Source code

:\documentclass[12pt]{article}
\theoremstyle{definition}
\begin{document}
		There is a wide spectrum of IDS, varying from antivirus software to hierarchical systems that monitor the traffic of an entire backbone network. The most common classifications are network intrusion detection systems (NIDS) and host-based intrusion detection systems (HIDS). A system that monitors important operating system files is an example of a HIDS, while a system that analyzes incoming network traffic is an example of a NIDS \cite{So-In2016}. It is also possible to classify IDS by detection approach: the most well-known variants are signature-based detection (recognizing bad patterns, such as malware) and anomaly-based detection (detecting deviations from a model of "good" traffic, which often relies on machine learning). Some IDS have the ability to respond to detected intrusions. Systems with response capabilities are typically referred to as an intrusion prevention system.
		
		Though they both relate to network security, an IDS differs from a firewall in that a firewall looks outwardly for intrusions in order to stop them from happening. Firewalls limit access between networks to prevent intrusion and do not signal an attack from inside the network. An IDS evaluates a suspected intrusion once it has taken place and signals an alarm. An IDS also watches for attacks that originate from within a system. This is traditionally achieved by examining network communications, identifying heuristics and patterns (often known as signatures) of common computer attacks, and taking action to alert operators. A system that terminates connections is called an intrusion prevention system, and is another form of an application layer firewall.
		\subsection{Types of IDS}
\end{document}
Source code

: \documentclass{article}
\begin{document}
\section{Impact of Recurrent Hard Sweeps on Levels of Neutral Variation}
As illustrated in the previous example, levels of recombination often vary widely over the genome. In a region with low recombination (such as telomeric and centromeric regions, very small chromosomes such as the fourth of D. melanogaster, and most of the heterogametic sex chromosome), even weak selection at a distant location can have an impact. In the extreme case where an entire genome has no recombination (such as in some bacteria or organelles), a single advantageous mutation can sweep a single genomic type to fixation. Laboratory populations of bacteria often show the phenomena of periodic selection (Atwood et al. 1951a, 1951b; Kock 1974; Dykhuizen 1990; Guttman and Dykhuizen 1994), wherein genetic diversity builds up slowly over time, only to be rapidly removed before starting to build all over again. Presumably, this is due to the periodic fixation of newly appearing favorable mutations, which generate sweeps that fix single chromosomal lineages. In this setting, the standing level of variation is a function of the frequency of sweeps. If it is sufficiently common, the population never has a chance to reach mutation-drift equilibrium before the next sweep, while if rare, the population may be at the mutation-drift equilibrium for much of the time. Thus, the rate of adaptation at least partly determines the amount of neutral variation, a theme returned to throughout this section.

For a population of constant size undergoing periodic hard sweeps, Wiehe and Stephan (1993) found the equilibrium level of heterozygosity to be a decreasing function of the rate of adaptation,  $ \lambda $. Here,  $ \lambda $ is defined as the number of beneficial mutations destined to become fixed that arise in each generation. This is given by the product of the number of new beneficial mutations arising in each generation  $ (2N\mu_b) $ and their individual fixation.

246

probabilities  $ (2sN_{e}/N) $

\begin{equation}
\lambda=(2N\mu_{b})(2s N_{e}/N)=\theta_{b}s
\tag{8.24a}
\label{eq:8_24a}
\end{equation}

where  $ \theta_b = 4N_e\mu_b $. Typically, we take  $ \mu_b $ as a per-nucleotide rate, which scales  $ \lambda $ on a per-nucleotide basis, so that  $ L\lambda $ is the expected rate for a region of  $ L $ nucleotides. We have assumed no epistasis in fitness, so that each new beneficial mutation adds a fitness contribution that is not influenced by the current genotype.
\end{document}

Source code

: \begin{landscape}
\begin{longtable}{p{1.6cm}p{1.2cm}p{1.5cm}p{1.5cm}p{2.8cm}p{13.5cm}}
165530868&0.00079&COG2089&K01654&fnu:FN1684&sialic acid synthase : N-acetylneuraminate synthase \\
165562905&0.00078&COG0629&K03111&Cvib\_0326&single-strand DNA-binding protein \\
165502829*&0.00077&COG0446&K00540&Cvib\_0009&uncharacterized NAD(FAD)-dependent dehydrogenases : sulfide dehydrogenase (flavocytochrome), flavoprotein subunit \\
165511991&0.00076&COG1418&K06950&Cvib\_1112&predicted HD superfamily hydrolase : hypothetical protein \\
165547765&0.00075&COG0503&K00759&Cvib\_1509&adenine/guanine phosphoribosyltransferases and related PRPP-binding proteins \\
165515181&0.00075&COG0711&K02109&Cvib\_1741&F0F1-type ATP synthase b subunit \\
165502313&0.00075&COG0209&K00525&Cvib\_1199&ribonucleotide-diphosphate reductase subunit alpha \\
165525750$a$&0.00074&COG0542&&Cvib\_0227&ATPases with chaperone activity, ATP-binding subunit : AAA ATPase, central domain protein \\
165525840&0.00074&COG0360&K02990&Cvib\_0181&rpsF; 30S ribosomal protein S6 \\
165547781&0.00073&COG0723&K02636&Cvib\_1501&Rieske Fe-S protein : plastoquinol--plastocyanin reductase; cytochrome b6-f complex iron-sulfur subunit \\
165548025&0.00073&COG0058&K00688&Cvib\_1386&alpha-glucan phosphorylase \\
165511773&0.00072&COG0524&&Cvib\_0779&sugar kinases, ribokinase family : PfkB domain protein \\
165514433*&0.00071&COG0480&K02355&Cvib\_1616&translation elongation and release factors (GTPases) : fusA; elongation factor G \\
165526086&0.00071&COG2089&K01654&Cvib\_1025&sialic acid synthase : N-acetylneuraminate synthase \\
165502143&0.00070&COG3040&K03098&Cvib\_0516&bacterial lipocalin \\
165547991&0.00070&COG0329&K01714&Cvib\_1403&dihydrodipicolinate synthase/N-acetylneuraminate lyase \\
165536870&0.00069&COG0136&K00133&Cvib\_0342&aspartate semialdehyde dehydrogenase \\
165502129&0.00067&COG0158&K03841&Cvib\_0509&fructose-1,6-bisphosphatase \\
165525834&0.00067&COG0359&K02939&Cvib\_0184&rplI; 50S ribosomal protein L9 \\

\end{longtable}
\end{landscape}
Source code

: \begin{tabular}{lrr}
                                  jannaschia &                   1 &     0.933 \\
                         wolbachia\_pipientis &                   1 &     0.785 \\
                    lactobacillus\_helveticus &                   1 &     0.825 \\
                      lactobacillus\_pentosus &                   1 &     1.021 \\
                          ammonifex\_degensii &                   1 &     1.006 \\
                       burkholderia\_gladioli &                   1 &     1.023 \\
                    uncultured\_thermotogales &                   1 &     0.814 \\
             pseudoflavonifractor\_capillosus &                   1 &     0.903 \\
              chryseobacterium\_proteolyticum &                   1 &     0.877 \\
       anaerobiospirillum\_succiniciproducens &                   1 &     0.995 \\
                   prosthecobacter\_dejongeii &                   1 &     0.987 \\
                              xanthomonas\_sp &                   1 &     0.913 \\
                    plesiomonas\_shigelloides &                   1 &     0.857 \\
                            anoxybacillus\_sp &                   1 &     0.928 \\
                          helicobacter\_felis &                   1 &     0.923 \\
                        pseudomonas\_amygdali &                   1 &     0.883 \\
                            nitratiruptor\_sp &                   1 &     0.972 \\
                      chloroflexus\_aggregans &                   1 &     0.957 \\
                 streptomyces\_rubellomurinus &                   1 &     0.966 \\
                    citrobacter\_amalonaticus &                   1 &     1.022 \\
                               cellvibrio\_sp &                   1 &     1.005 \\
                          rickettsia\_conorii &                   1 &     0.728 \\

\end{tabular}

+++

_Work order:_ Return each full line of the entries that contains the word "synthase".

_Written solution:_
165530868&0.00079&COG2089&K01654&fnu:FN1684&sialic acid synthase : N-acetylneuraminate synthase \\
165515181&0.00075&COG0711&K02109&Cvib\_1741&F0F1-type ATP synthase b subunit \\
165526086&0.00071&COG2089&K01654&Cvib\_1025&sialic acid synthase : N-acetylneuraminate synthase \\
165547991&0.00070&COG0329&K01714&Cvib\_1403&dihydrodipicolinate synthase/N-acetylneuraminate lyase \\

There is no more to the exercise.